### TASK
Could you repeat the records below exactly, leaving the pictures out?

(Items from a data source)
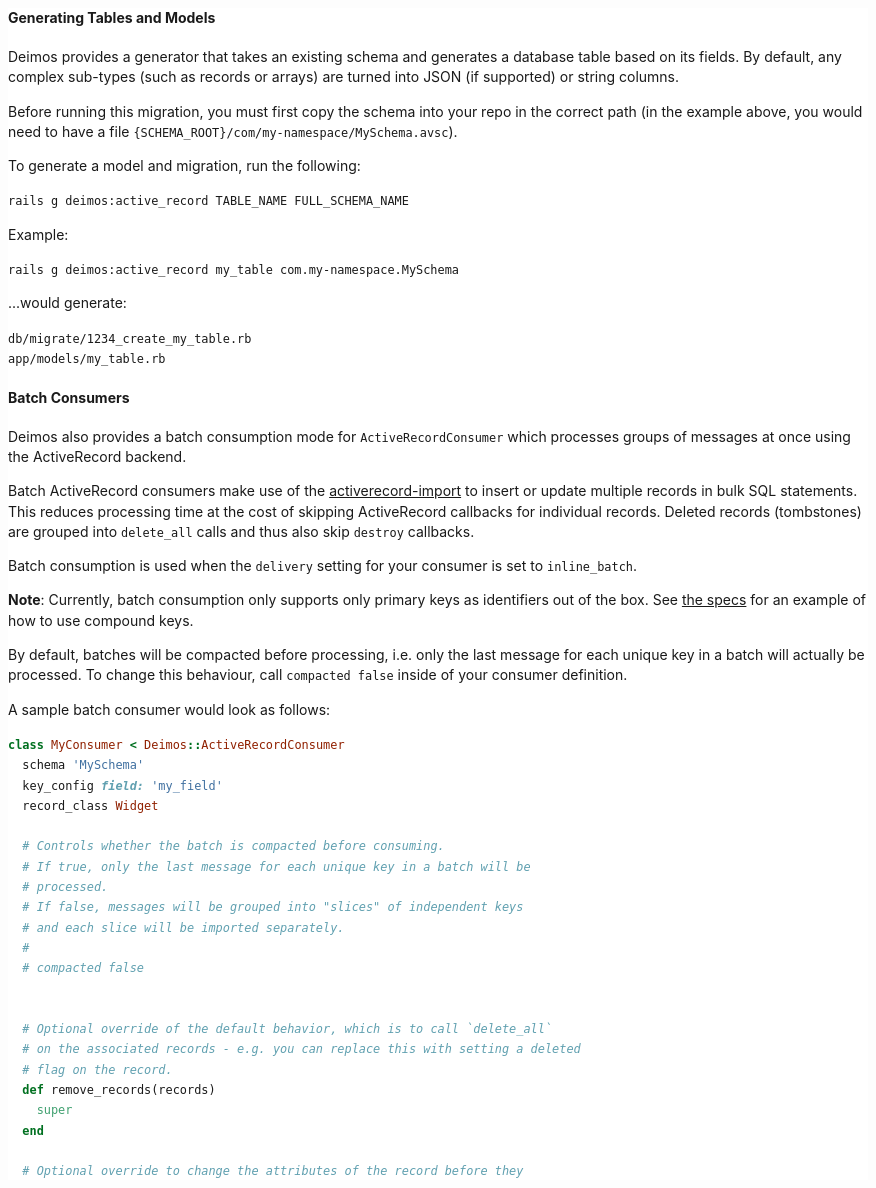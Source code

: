 
#### Generating Tables and Models

Deimos provides a generator that takes an existing schema and generates a 
database table based on its fields. By default, any complex sub-types (such as 
records or arrays) are turned into JSON (if supported) or string columns.

Before running this migration, you must first copy the schema into your repo
in the correct path (in the example above, you would need to have a file
`{SCHEMA_ROOT}/com/my-namespace/MySchema.avsc`).

To generate a model and migration, run the following:

    rails g deimos:active_record TABLE_NAME FULL_SCHEMA_NAME
    
Example:

    rails g deimos:active_record my_table com.my-namespace.MySchema
    
...would generate:

    db/migrate/1234_create_my_table.rb
    app/models/my_table.rb

#### Batch Consumers

Deimos also provides a batch consumption mode for `ActiveRecordConsumer` which
processes groups of messages at once using the ActiveRecord backend. 

Batch ActiveRecord consumers make use of the
[activerecord-import](https://github.com/zdennis/activerecord-import) to insert
or update multiple records in bulk SQL statements. This reduces processing
time at the cost of skipping ActiveRecord callbacks for individual records.
Deleted records (tombstones) are grouped into `delete_all` calls and thus also
skip `destroy` callbacks.

Batch consumption is used when the `delivery` setting for your consumer is set to `inline_batch`.

**Note**: Currently, batch consumption only supports only primary keys as identifiers out of the box. See
[the specs](spec/active_record_batch_consumer_spec.rb) for an example of how to use compound keys.

By default, batches will be compacted before processing, i.e. only the last
message for each unique key in a batch will actually be processed. To change
this behaviour, call `compacted false` inside of your consumer definition.

A sample batch consumer would look as follows:

```ruby
class MyConsumer < Deimos::ActiveRecordConsumer
  schema 'MySchema'
  key_config field: 'my_field'
  record_class Widget

  # Controls whether the batch is compacted before consuming.
  # If true, only the last message for each unique key in a batch will be
  # processed.
  # If false, messages will be grouped into "slices" of independent keys
  # and each slice will be imported separately.
  #
  # compacted false


  # Optional override of the default behavior, which is to call `delete_all`
  # on the associated records - e.g. you can replace this with setting a deleted
  # flag on the record. 
  def remove_records(records)
    super
  end
 
  # Optional override to change the attributes of the record before they
```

### THE ANSWER
Source code

: 
#### Generating Tables and Models

Deimos provides a generator that takes an existing schema and generates a 
database table based on its fields. By default, any complex sub-types (such as 
records or arrays) are turned into JSON (if supported) or string columns.

Before running this migration, you must first copy the schema into your repo
in the correct path (in the example above, you would need to have a file
`{SCHEMA_ROOT}/com/my-namespace/MySchema.avsc`).

To generate a model and migration, run the following:

    rails g deimos:active_record TABLE_NAME FULL_SCHEMA_NAME
    
Example:

    rails g deimos:active_record my_table com.my-namespace.MySchema
    
...would generate:

    db/migrate/1234_create_my_table.rb
    app/models/my_table.rb

#### Batch Consumers

Deimos also provides a batch consumption mode for `ActiveRecordConsumer` which
processes groups of messages at once using the ActiveRecord backend. 

Batch ActiveRecord consumers make use of the
[activerecord-import](https://github.com/zdennis/activerecord-import) to insert
or update multiple records in bulk SQL statements. This reduces processing
time at the cost of skipping ActiveRecord callbacks for individual records.
Deleted records (tombstones) are grouped into `delete_all` calls and thus also
skip `destroy` callbacks.

Batch consumption is used when the `delivery` setting for your consumer is set to `inline_batch`.

**Note**: Currently, batch consumption only supports only primary keys as identifiers out of the box. See
[the specs](spec/active_record_batch_consumer_spec.rb) for an example of how to use compound keys.

By default, batches will be compacted before processing, i.e. only the last
message for each unique key in a batch will actually be processed. To change
this behaviour, call `compacted false` inside of your consumer definition.

A sample batch consumer would look as follows:

```ruby
class MyConsumer < Deimos::ActiveRecordConsumer
  schema 'MySchema'
  key_config field: 'my_field'
  record_class Widget

  # Controls whether the batch is compacted before consuming.
  # If true, only the last message for each unique key in a batch will be
  # processed.
  # If false, messages will be grouped into "slices" of independent keys
  # and each slice will be imported separately.
  #
  # compacted false


  # Optional override of the default behavior, which is to call `delete_all`
  # on the associated records - e.g. you can replace this with setting a deleted
  # flag on the record. 
  def remove_records(records)
    super
  end
 
  # Optional override to change the attributes of the record before they
```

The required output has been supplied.